A number of novels have come out in recent years with a promise of having something to say about the American interior, whether through stories of opioid addiction, combat veterans, the rise of populism, or all of the above. Some have been quite good, while others have fallen well short of the Great American Novel status they seemed to aim for. Perhaps part of what makes Lerner’s third novel work so well is the choice to set the book in the recent past, allowing him to apply his infectious brand of near-autofiction to a territory remote from the art mecca settings of his previous work: 1990s Topeka, Kans., the town where he grew up.

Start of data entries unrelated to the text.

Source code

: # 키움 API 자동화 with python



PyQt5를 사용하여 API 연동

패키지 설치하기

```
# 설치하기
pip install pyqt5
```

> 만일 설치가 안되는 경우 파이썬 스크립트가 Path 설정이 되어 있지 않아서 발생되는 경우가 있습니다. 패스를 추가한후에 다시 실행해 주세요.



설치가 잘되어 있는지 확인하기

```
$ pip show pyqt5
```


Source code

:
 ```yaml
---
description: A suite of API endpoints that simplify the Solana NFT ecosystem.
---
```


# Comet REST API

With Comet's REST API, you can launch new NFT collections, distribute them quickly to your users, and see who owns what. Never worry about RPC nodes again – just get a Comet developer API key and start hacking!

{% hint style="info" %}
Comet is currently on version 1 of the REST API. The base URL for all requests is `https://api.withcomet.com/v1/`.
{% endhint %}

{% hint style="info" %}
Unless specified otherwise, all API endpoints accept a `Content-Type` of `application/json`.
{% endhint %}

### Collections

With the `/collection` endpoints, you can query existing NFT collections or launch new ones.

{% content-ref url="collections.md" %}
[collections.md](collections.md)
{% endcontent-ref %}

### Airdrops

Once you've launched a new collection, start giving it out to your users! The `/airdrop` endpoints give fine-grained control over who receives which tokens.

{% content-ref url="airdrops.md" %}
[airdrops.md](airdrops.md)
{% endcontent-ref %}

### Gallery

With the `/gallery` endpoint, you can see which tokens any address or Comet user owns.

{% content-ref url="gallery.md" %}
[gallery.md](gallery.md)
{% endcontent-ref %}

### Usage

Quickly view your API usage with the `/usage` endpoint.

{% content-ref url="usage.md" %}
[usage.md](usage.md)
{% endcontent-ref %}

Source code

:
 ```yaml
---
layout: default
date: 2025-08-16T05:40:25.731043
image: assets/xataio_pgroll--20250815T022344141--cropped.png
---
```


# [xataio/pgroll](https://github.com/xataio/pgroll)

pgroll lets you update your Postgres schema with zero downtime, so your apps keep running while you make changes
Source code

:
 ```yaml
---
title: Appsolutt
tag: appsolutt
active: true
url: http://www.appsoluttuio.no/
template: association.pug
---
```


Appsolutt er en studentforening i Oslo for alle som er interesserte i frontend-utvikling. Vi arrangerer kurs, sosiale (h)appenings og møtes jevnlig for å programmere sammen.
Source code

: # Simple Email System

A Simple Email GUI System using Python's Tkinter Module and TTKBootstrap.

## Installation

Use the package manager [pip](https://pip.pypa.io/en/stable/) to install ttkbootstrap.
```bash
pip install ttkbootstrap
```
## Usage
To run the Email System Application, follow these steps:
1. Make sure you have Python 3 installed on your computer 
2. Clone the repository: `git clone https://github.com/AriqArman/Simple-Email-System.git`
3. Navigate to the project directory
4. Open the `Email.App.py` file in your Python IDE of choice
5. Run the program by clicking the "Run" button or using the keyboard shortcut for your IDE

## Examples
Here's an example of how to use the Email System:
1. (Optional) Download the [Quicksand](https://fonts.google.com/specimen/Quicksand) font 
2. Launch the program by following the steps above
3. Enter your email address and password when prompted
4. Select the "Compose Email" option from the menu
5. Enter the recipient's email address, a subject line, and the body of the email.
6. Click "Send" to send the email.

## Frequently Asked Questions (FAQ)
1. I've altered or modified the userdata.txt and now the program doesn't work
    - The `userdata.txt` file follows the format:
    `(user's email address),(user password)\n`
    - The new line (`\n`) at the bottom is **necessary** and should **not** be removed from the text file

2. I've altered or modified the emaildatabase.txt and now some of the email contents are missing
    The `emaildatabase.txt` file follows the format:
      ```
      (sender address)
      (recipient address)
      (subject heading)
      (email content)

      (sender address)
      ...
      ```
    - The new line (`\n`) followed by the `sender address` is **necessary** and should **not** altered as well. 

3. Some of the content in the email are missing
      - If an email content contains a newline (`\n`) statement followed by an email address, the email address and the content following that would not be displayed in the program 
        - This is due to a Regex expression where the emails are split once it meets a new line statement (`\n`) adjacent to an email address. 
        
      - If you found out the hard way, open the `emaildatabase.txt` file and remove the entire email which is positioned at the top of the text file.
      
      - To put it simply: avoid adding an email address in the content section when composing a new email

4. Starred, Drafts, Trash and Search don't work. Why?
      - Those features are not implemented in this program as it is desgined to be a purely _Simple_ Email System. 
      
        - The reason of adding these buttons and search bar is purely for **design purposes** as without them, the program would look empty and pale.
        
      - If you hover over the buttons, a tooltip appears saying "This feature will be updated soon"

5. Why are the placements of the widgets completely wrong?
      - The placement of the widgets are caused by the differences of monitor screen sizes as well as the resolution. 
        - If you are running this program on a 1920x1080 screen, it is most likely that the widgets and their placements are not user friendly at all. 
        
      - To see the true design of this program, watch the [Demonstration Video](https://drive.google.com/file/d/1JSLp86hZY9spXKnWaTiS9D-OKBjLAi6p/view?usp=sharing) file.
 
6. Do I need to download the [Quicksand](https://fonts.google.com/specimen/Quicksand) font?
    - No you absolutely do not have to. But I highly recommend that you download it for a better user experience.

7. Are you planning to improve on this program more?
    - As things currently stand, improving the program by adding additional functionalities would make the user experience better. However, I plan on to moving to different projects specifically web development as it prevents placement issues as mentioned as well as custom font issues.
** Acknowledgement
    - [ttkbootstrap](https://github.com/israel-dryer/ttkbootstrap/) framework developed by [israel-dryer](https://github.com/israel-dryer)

In a story of high school competitive speech, ranging from forensics tournaments to drunken white-boy freestyle battles, Lerner locates the tension that can make young men turn on each other, setting the stage for some to soar and others to be stomped into the cracks. High school senior Adam Gordon is a winner. He drives around blaring Tupac’s All Eyez on Me in his ’89 Camry, makes mince meat out of his competitors in debate competitions, including one attended by Bob Dole, and has plenty of friends to party with. Darren, on the other hand, is troubled and friendless. After a well-meaning act of social inclusion briefly makes Darren the life of a lake house party, 20 miles from town, Darren wakes up in frost-hardened grass, feeling betrayed and “left for dead.” The details of his response, which gradually emerge and reverberate throughout the novel, are disturbing and heartbreaking.
As the chapters alternate between high school senior Adam Gordon; his therapist parents, Jane and Jonathan; and Darren, Jonathan’s patient, Lerner displays a mastery at capturing a range of his characters’ consciousness, brilliantly triangulating their limited perspective with the wisdom gained from looking back. In third-person narration, Lerner describes how Adam’s high school girlfriend, who’s just given him the slip during one of his stoner monologues while they were out on the lake together, saw similarities between Adam and her droning, self-important stepdad (“It would take Adam twenty years to grasp the analogy between her slipping from the chair and from the boat”). Lerner reads like a better-adjusted, more confident David Foster Wallace, similarly influenced by DeLillo and brimming with intelligence and empathy.